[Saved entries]
☆ ☆ ☆ ☆ ☆
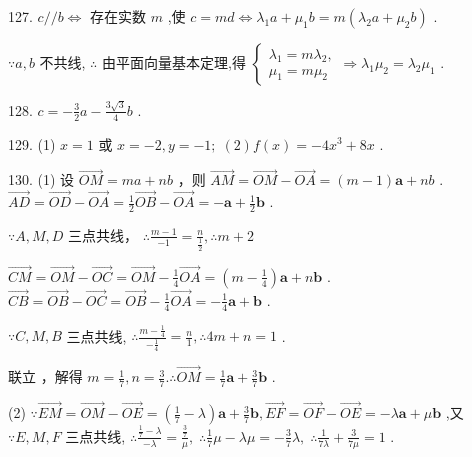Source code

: \documentclass[10pt]{article}
\newcommand*\circled[1]{\tikz[baseline=(char.base)]{\node[shape=circle,draw,inner sep=1.5pt] (char) {\small #1};}}
\begin{document}
127. \(c//b \Leftrightarrow\) 存在实数 \(m\) ,使 \(c = {md} \Leftrightarrow  {\lambda }_{1}a + {\mu }_{1}b = m\left( {{\lambda }_{2}a + {\mu }_{2}b}\right)\) .

\(\because a,b\) 不共线, \(\therefore\) 由平面向量基本定理,得 \(\left\{  {\begin{array}{l} {\lambda }_{1} = m{\lambda }_{2}, \\  {\mu }_{1} = m{\mu }_{2} \end{array} \Rightarrow  {\lambda }_{1}{\mu }_{2} = {\lambda }_{2}{\mu }_{1}}\right.\) .

128. \(c =  - \frac{3}{2}a - \frac{3\sqrt{3}}{4}b\) .

129. (1) \(x = 1\) 或 \(x =  - 2,y =  - 1;\;\left( 2\right) f\left( x\right)  =  - 4{x}^{3} + {8x}\) .

130. (1) 设 \(\overrightarrow{OM} = {ma} + {nb}\) ，则 \(\overrightarrow{AM} = \overrightarrow{OM} - \overrightarrow{OA} = \left( {m - 1}\right) \mathbf{a} + {nb}\) . \(\overrightarrow{AD} = \overrightarrow{OD} - \overrightarrow{OA} = \frac{1}{2}\overrightarrow{OB} - \overrightarrow{OA} =  - \mathbf{a} + \frac{1}{2}\mathbf{b}\) .

\(\because A,M,D\) 三点共线， \(\therefore \frac{m - 1}{-1} = \frac{n}{\frac{1}{2}},\therefore m + 2\)

\(\overrightarrow{CM} = \overrightarrow{OM} - \overrightarrow{OC} = \overrightarrow{OM} - \frac{1}{4}\overrightarrow{OA} = \left( {m - \frac{1}{4}}\right) \mathbf{a} + n\mathbf{b}\) . \(\overrightarrow{CB} = \overrightarrow{OB} - \overrightarrow{OC} = \overrightarrow{OB} - \frac{1}{4}\overrightarrow{OA} =  - \frac{1}{4}\mathbf{a} + \mathbf{b}\) .

\(\because C,M,B\) 三点共线, \(\therefore \frac{m - \frac{1}{4}}{-\frac{1}{4}} = \frac{n}{1},\therefore {4m} + n = 1\) .

联立 \circled{1}  \circled{2} ，解得 \(m = \frac{1}{7},n = \frac{3}{7}.\therefore \overrightarrow{OM} = \frac{1}{7}\mathbf{a} + \frac{3}{7}\mathbf{b}\) .

(2) \(\because \overrightarrow{EM} = \overrightarrow{OM} - \overrightarrow{OE} = \left( {\frac{1}{7} - \lambda }\right) \mathbf{a} + \frac{3}{7}\mathbf{b},\overrightarrow{EF} = \overrightarrow{OF} - \overrightarrow{OE} =  - \lambda \mathbf{a} + \mu \mathbf{b}\) ,又 \(\because E,M,F\) 三点共线, \(\therefore \frac{\frac{1}{7} - \lambda }{-\lambda } = \frac{\frac{3}{7}}{\mu },\;\therefore \frac{1}{7}\mu  - {\lambda \mu } =  - \frac{3}{7}\lambda ,\;\therefore \frac{1}{7\lambda } + \frac{3}{7\mu } = 1\) .
\end{document}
☆ ☆ ☆ ☆ ☆
### YOUR TASK
Find every line above that includes the word "therefore" and report only how many there are.

### TASK ANSWER
5